*** INPUT MATERIAL Section Begins ***

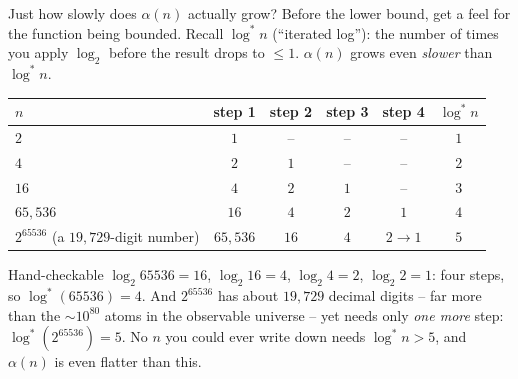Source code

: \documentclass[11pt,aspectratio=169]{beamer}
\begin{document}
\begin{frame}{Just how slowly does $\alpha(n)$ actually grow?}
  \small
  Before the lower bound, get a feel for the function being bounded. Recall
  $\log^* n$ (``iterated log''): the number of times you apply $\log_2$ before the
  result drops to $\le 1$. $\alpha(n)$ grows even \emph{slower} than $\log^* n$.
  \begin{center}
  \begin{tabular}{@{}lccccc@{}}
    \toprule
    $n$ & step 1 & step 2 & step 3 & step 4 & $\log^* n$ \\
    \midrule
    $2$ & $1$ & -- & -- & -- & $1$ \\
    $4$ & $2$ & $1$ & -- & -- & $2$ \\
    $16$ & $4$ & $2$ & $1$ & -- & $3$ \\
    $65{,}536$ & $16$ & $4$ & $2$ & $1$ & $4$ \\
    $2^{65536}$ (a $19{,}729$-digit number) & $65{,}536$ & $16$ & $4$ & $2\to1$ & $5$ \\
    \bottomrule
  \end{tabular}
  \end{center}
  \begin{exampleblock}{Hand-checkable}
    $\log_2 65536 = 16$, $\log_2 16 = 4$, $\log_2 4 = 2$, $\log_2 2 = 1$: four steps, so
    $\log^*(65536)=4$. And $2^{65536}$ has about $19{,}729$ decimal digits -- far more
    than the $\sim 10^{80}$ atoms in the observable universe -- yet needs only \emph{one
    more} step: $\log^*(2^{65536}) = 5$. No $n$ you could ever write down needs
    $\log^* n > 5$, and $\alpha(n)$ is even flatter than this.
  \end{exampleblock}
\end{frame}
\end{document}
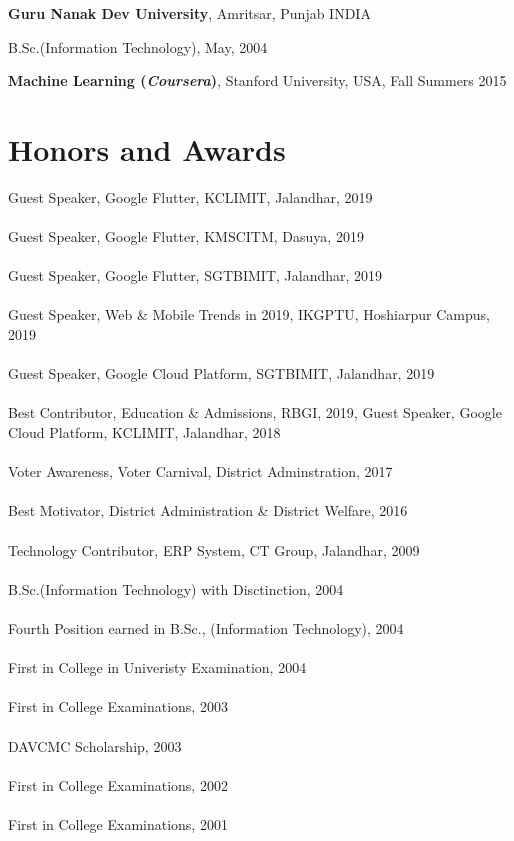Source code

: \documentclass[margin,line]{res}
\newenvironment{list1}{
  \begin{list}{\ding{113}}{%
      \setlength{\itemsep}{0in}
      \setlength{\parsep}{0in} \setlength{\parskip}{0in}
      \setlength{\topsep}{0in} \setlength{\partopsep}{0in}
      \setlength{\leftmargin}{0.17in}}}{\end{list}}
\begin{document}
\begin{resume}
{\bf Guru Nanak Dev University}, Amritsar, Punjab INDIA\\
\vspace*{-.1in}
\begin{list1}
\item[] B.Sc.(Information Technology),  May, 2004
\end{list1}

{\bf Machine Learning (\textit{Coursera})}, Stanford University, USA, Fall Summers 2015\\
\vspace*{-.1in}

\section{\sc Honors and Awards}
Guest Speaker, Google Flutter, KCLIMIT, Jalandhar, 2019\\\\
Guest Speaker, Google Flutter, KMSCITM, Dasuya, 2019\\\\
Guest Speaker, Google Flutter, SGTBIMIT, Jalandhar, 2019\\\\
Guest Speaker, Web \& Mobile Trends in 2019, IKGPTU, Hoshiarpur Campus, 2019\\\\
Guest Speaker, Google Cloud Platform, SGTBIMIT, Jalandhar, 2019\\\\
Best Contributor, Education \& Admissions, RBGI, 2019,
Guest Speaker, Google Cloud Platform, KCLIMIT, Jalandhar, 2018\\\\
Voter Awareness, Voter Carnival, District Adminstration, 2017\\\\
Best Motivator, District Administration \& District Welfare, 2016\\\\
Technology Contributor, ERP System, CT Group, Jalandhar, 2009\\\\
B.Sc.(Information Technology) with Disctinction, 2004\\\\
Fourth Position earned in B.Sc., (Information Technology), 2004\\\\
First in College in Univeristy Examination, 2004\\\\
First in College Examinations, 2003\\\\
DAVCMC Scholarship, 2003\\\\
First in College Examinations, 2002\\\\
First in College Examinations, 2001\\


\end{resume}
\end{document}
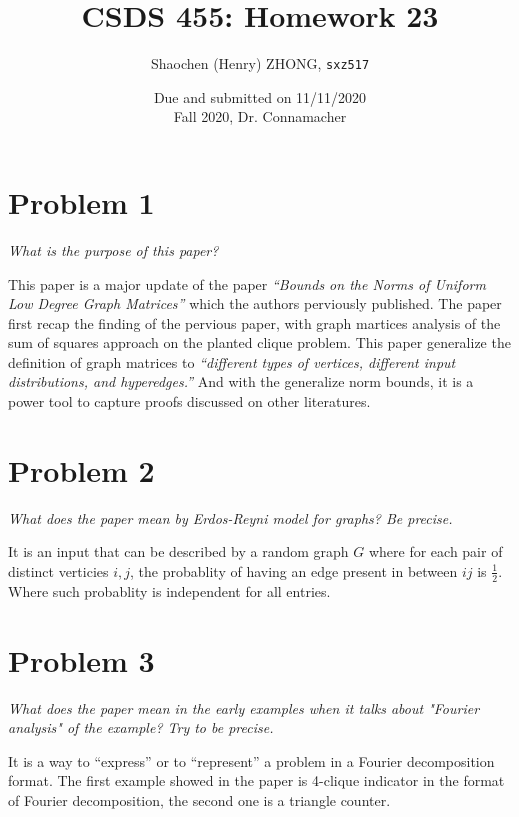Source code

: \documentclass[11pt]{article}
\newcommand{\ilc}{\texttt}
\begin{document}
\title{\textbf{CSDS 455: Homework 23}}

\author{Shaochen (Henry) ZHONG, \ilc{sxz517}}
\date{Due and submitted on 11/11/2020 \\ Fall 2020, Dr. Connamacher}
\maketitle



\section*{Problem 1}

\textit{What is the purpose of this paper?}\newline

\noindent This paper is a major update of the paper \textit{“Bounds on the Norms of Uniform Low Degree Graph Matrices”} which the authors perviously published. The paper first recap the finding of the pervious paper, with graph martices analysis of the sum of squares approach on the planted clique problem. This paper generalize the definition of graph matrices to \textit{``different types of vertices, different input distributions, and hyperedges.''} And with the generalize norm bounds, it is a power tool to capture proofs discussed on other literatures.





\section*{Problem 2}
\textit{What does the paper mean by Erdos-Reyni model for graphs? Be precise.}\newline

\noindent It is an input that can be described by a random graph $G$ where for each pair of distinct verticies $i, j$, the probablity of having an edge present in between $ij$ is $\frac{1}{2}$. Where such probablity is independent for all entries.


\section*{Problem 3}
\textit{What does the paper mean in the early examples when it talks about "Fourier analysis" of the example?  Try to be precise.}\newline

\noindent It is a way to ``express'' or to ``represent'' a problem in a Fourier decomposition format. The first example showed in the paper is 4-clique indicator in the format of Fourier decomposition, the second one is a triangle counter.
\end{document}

*** INPUT MATERIAL Section Ends ***

> **WORK TASK**
An exact copy of all the entries is required, and it must contain no pictures.

> **REPLY TO THE EXERCISE**
Source code

: \documentclass[11pt,aspectratio=169]{beamer}
\begin{document}
\begin{frame}{Just how slowly does $\alpha(n)$ actually grow?}
  \small
  Before the lower bound, get a feel for the function being bounded. Recall
  $\log^* n$ (``iterated log''): the number of times you apply $\log_2$ before the
  result drops to $\le 1$. $\alpha(n)$ grows even \emph{slower} than $\log^* n$.
  \begin{center}
  \begin{tabular}{@{}lccccc@{}}
    \toprule
    $n$ & step 1 & step 2 & step 3 & step 4 & $\log^* n$ \\
    \midrule
    $2$ & $1$ & -- & -- & -- & $1$ \\
    $4$ & $2$ & $1$ & -- & -- & $2$ \\
    $16$ & $4$ & $2$ & $1$ & -- & $3$ \\
    $65{,}536$ & $16$ & $4$ & $2$ & $1$ & $4$ \\
    $2^{65536}$ (a $19{,}729$-digit number) & $65{,}536$ & $16$ & $4$ & $2\to1$ & $5$ \\
    \bottomrule
  \end{tabular}
  \end{center}
  \begin{exampleblock}{Hand-checkable}
    $\log_2 65536 = 16$, $\log_2 16 = 4$, $\log_2 4 = 2$, $\log_2 2 = 1$: four steps, so
    $\log^*(65536)=4$. And $2^{65536}$ has about $19{,}729$ decimal digits -- far more
    than the $\sim 10^{80}$ atoms in the observable universe -- yet needs only \emph{one
    more} step: $\log^*(2^{65536}) = 5$. No $n$ you could ever write down needs
    $\log^* n > 5$, and $\alpha(n)$ is even flatter than this.
  \end{exampleblock}
\end{frame}
\end{document}
Source code

: \documentclass[margin,line]{res}
\newenvironment{list1}{
  \begin{list}{\ding{113}}{%
      \setlength{\itemsep}{0in}
      \setlength{\parsep}{0in} \setlength{\parskip}{0in}
      \setlength{\topsep}{0in} \setlength{\partopsep}{0in}
      \setlength{\leftmargin}{0.17in}}}{\end{list}}
\begin{document}
\begin{resume}
{\bf Guru Nanak Dev University}, Amritsar, Punjab INDIA\\
\vspace*{-.1in}
\begin{list1}
\item[] B.Sc.(Information Technology),  May, 2004
\end{list1}

{\bf Machine Learning (\textit{Coursera})}, Stanford University, USA, Fall Summers 2015\\
\vspace*{-.1in}

\section{\sc Honors and Awards}
Guest Speaker, Google Flutter, KCLIMIT, Jalandhar, 2019\\\\
Guest Speaker, Google Flutter, KMSCITM, Dasuya, 2019\\\\
Guest Speaker, Google Flutter, SGTBIMIT, Jalandhar, 2019\\\\
Guest Speaker, Web \& Mobile Trends in 2019, IKGPTU, Hoshiarpur Campus, 2019\\\\
Guest Speaker, Google Cloud Platform, SGTBIMIT, Jalandhar, 2019\\\\
Best Contributor, Education \& Admissions, RBGI, 2019,
Guest Speaker, Google Cloud Platform, KCLIMIT, Jalandhar, 2018\\\\
Voter Awareness, Voter Carnival, District Adminstration, 2017\\\\
Best Motivator, District Administration \& District Welfare, 2016\\\\
Technology Contributor, ERP System, CT Group, Jalandhar, 2009\\\\
B.Sc.(Information Technology) with Disctinction, 2004\\\\
Fourth Position earned in B.Sc., (Information Technology), 2004\\\\
First in College in Univeristy Examination, 2004\\\\
First in College Examinations, 2003\\\\
DAVCMC Scholarship, 2003\\\\
First in College Examinations, 2002\\\\
First in College Examinations, 2001\\


\end{resume}
\end{document}
Source code

: \documentclass[11pt]{article}
\newcommand{\ilc}{\texttt}
\begin{document}
\title{\textbf{CSDS 455: Homework 23}}

\author{Shaochen (Henry) ZHONG, \ilc{sxz517}}
\date{Due and submitted on 11/11/2020 \\ Fall 2020, Dr. Connamacher}
\maketitle



\section*{Problem 1}

\textit{What is the purpose of this paper?}\newline

\noindent This paper is a major update of the paper \textit{“Bounds on the Norms of Uniform Low Degree Graph Matrices”} which the authors perviously published. The paper first recap the finding of the pervious paper, with graph martices analysis of the sum of squares approach on the planted clique problem. This paper generalize the definition of graph matrices to \textit{``different types of vertices, different input distributions, and hyperedges.''} And with the generalize norm bounds, it is a power tool to capture proofs discussed on other literatures.





\section*{Problem 2}
\textit{What does the paper mean by Erdos-Reyni model for graphs? Be precise.}\newline

\noindent It is an input that can be described by a random graph $G$ where for each pair of distinct verticies $i, j$, the probablity of having an edge present in between $ij$ is $\frac{1}{2}$. Where such probablity is independent for all entries.


\section*{Problem 3}
\textit{What does the paper mean in the early examples when it talks about "Fourier analysis" of the example?  Try to be precise.}\newline

\noindent It is a way to ``express'' or to ``represent'' a problem in a Fourier decomposition format. The first example showed in the paper is 4-clique indicator in the format of Fourier decomposition, the second one is a triangle counter.
\end{document}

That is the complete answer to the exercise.